This article has described the basic version of an arrangement that can create the near ideal Digital Filter characteristics without those unwanted delays. This arrangement has been proven and used in commercial and research projects.
The basic version concept is based on a Digital Filter that provides its output values 1 sample earlier than required (-ve latency DSP) such that the other unwanted sampled-data delays can be cancelled out. This Digital Filter is then combined with a simple gain (with frequency shaping if wanted), to result in a signal processing arrangement that provides the precision characteristic required, without significant unwanted latency "Zero Latency signal-processing".
bandwidth of operation now has to be considered in 2 parts. the gain
with optional shaping is the limiting factor at high frequencies and is
only limited by the devices used. The present TI VCA824
device has a 0.1dB Gain Flatness to 135 MHz. The sampled-data part is
limited by ADC, DSP/FPGA computaion, DAC and other delays. The present
basic version hardware can operate at a sample rate of around 2Msps. An
enhanced version using the same hardware will probably improve to around
4Msps. An upgrade of ADC and FPGA (Cyclone 10 GX) is anticipated to move the sample rate into the 10's Msps, with high frequency characteristics > 100MHz. The Xilinx Versal devices perhaps have the potential to provide substantial additional performance.

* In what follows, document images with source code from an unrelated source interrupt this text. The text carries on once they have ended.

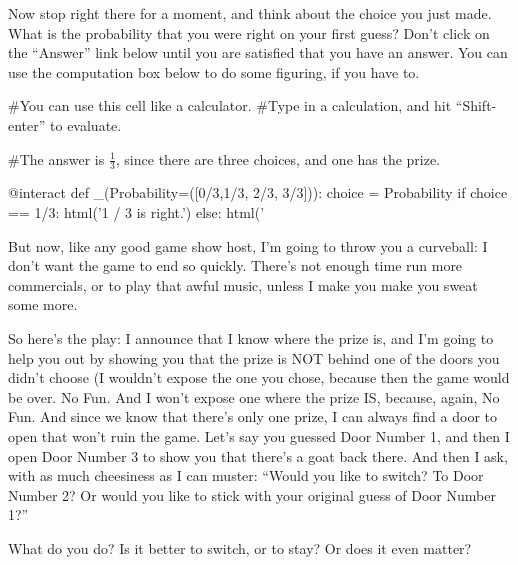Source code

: Now stop right there for a moment, and think about the choice you just
made.  What is the probability that you were right on your first
guess?  Don't click on the ``Answer'' link below until you are
satisfied that you have an answer.  You can use the computation box
below to do some figuring, if you have to.


\begin{sageverbatim}
#You can use this cell like a calculator.  
#Type in a calculation, and hit ``Shift-enter'' to evaluate.
\end{sageverbatim}


\begin{sageverbatim}
#The answer is $\frac{1}{3}$, since there are three choices, and one
  has the prize.
\end{sageverbatim}

\begin{sageverbatim}
@interact
def _(Probability=([0/3,1/3, 2/3, 3/3])):
    choice = Probability
    if choice == 1/3:
         html('1 / 3 is right.')
    else:
         html('%
\end{sageverbatim}    





But now, like any good game show host, I'm going to throw you a
curveball: I don't want the game to end so quickly.  There's not
enough time run more commercials, or to play that awful music, unless
I make you make you sweat some more. 


So here's the play: I announce that I know where the prize is, and I'm
going to help you out by showing you that the prize is NOT behind one
of the doors you didn't choose (I wouldn't expose the one you chose,
because then the game would be over.  No Fun.  And I won't expose one
where the prize IS, because, again, No Fun. And since we know that
there's only one prize, I can always find a door to open that won't
ruin the game.  Let's say you guessed Door Number 1, and then I open
Door Number 3 to show you that there's a goat back there.  And then
I ask, with as much cheesiness as I can muster: ``Would you like to
switch?  To Door Number 2?  Or would you like to stick with your
original guess of Door Number 1?''


What do you do?  Is it better to switch, or to stay?  Or does it even
matter?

A solid basis for signal processing without unwanted latency has been presented and proven in practice for real-world applications. Extensions to the basic arrangement have been developed to provide enhanced performance. Further substantial improvements are envisaged with an upgrade to key Mixed-Signal and FPGA devices.
The original patent
arrangement was developed because the closed-loop circuit emulator
required it. I assume that other demanding applications may yet come to
6. Overall Project Discussion and Conclusions
This project was conceived to combine many of my technical interests into a single project and to present the various facets of an electronics engineering project from conception to working system to anyone that might be interested in some or all of its aspects.

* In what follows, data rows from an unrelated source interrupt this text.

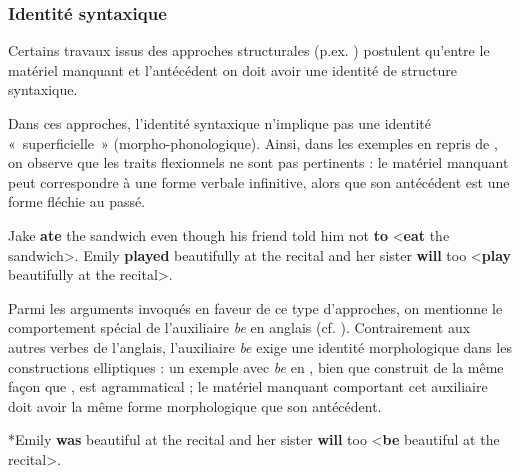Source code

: \subsubsection{Identité syntaxique}

Certains travaux issus des approches structurales (p.ex. \citealt{Sag1976,Williams1977,FiengoEtAl1994,ChungEtAl1995}) postulent qu’entre le matériel manquant et l’antécédent on doit avoir une identité de structure syntaxique. 

Dans ces approches, l’identité syntaxique n’implique pas une identité «~superficielle~» (morpho-phonologique). Ainsi, dans les exemples en  repris de \citet{Merchant2009}, on observe que les traits flexionnels ne sont pas pertinents : le matériel manquant peut correspondre à une forme verbale infinitive, alors que son antécédent est une forme fléchie au passé.

\ea \label{ch1:ex150}
\ea  Jake \textbf{ate} the sandwich even though his friend told him not \textbf{to} {\textless}\textbf{eat} the sandwich{\textgreater}. 
\ex  Emily \textbf{played} beautifully at the recital and her sister \textbf{will} too {\textless}\textbf{play} beautifully at the recital{\textgreater}.  
\z
\z

Parmi les arguments invoqués en faveur de ce type d'approches, on mentionne le comportement spécial de l’auxiliaire \textit{be} en anglais (cf. \citealt{Merchant2009}). Contrairement aux autres verbes de l’anglais, l’auxiliaire \textit{be} exige une identité morphologique dans les constructions elliptiques : un exemple avec \textit{be} en , bien que construit de la même façon que , est agrammatical ; le matériel manquant comportant cet auxiliaire doit avoir la même forme morphologique que son antécédent.

\ea \label{ch1:ex151}
*Emily \textbf{was} beautiful at the recital and her sister \textbf{will} too {\textless}\textbf{be} beautiful at the recital{\textgreater}.   
\z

The original circuit emulator application was based round an Analog Devices Sharc DSP and operated at a sample-rate of 200ksps. The current design uses an Intel Cyclone V FPGA and operates at 2Msps with option for around 4Msps. A Cyclone 10 GX and associated upgrades may move the sample-rate up to 20Msps and so we progress. Of course, the FPGAs also have the benefit of massively concurrent operation to provide vastly increased complexity over the original dual-core DSP.
As with any project there are joys, surprises and bumps in the road.
Some less desirable aspects were :-
- It took much longer than desired
- Changing Schematic/PCB CAD package part way through
- Frying a section of circuit when probing a sensitive signal pin adjacent to a power rail
- Ending up with more spurious port capacitance than wanted despite being careful during the design ( although, even that turned out to be removable with the help of DSP )
- Disappointment that the Cyclone V floating-point maths latency is so high
- Innovations for improving floating-point DSP oscillators
- Innovations for extending the basic "Zero-latency signal-processing" arrangements
- Developing an efficient Gain/Phase/Latency, high-resolution frequency response measurement system
- Making it all work
- Helpful vendors providing samples and technical support
Next steps ?
Having proved all the basics with a selection of simple transfer
functions, the next step might be to develop multiple and more complex
transfer functions and to optimize the FPGA operation for faster sample
rates. Applications requiring irrational transfer function filters are
very appealing. But, my feeling is that the Cyclone V is near its maths
latency limit and a lot of energy would go into meeting the set-up and
hold constraints within the FPGA for more complex examples.
The reality is that an FPGA upgrade is due, to enable serious performance gains and to make life simpler. Fast 1 or 2 cycle high clock-rate floating-point mathematics is needed and the Cyclone V does not have that.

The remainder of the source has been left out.